Exercise description:
Please write out each entry exactly as it appears.
Segment Start: The data
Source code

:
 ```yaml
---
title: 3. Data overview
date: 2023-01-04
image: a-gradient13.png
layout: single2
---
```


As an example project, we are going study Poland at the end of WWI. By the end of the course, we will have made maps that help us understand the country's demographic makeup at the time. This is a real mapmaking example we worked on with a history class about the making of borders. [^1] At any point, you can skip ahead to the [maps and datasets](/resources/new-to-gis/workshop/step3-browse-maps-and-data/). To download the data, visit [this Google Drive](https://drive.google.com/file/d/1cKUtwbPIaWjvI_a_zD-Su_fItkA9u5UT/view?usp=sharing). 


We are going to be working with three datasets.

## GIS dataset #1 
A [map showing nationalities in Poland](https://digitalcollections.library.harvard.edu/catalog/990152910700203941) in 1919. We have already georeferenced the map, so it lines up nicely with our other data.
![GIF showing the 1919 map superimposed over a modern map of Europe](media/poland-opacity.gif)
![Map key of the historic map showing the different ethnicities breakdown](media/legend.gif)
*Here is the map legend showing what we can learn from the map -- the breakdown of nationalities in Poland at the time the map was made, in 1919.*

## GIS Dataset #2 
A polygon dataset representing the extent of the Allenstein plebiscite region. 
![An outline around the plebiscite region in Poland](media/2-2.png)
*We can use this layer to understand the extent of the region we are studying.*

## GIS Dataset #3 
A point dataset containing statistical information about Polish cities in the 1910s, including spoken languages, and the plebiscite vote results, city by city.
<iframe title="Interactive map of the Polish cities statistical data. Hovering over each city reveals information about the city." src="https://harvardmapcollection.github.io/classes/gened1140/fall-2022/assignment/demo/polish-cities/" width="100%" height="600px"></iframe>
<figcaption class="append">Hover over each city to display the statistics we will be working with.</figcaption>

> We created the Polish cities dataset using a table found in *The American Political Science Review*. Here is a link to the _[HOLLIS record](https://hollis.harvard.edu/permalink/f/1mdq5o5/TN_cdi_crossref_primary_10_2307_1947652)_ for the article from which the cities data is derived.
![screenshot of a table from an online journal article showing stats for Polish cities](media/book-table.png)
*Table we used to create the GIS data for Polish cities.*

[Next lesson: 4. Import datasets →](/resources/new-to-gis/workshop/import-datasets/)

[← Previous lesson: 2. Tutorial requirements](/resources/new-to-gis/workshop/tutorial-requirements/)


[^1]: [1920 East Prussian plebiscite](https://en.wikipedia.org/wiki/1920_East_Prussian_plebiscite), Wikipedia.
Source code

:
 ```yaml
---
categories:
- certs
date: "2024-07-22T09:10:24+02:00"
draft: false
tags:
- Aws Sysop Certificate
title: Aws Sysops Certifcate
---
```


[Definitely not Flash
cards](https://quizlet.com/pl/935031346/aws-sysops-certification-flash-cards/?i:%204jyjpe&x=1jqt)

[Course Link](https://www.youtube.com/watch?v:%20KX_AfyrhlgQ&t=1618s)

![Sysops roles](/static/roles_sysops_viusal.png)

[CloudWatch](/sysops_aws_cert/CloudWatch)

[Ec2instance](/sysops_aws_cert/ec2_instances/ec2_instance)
Segment End: The data
Task response:
Source code

:
 ```yaml
---
title: 3. Data overview
date: 2023-01-04
image: a-gradient13.png
layout: single2
---
```


As an example project, we are going study Poland at the end of WWI. By the end of the course, we will have made maps that help us understand the country's demographic makeup at the time. This is a real mapmaking example we worked on with a history class about the making of borders. [^1] At any point, you can skip ahead to the [maps and datasets](/resources/new-to-gis/workshop/step3-browse-maps-and-data/). To download the data, visit [this Google Drive](https://drive.google.com/file/d/1cKUtwbPIaWjvI_a_zD-Su_fItkA9u5UT/view?usp=sharing). 


We are going to be working with three datasets.

## GIS dataset #1 
A [map showing nationalities in Poland](https://digitalcollections.library.harvard.edu/catalog/990152910700203941) in 1919. We have already georeferenced the map, so it lines up nicely with our other data.
![GIF showing the 1919 map superimposed over a modern map of Europe](media/poland-opacity.gif)
![Map key of the historic map showing the different ethnicities breakdown](media/legend.gif)
*Here is the map legend showing what we can learn from the map -- the breakdown of nationalities in Poland at the time the map was made, in 1919.*

## GIS Dataset #2 
A polygon dataset representing the extent of the Allenstein plebiscite region. 
![An outline around the plebiscite region in Poland](media/2-2.png)
*We can use this layer to understand the extent of the region we are studying.*

## GIS Dataset #3 
A point dataset containing statistical information about Polish cities in the 1910s, including spoken languages, and the plebiscite vote results, city by city.
<iframe title="Interactive map of the Polish cities statistical data. Hovering over each city reveals information about the city." src="https://harvardmapcollection.github.io/classes/gened1140/fall-2022/assignment/demo/polish-cities/" width="100%" height="600px"></iframe>
<figcaption class="append">Hover over each city to display the statistics we will be working with.</figcaption>

> We created the Polish cities dataset using a table found in *The American Political Science Review*. Here is a link to the _[HOLLIS record](https://hollis.harvard.edu/permalink/f/1mdq5o5/TN_cdi_crossref_primary_10_2307_1947652)_ for the article from which the cities data is derived.
![screenshot of a table from an online journal article showing stats for Polish cities](media/book-table.png)
*Table we used to create the GIS data for Polish cities.*

[Next lesson: 4. Import datasets →](/resources/new-to-gis/workshop/import-datasets/)

[← Previous lesson: 2. Tutorial requirements](/resources/new-to-gis/workshop/tutorial-requirements/)


[^1]: [1920 East Prussian plebiscite](https://en.wikipedia.org/wiki/1920_East_Prussian_plebiscite), Wikipedia.
Source code

:
 ```yaml
---
categories:
- certs
date: "2024-07-22T09:10:24+02:00"
draft: false
tags:
- Aws Sysop Certificate
title: Aws Sysops Certifcate
---
```


[Definitely not Flash
cards](https://quizlet.com/pl/935031346/aws-sysops-certification-flash-cards/?i:%204jyjpe&x=1jqt)

[Course Link](https://www.youtube.com/watch?v:%20KX_AfyrhlgQ&t=1618s)

![Sysops roles](/static/roles_sysops_viusal.png)

[CloudWatch](/sysops_aws_cert/CloudWatch)

[Ec2instance](/sysops_aws_cert/ec2_instances/ec2_instance)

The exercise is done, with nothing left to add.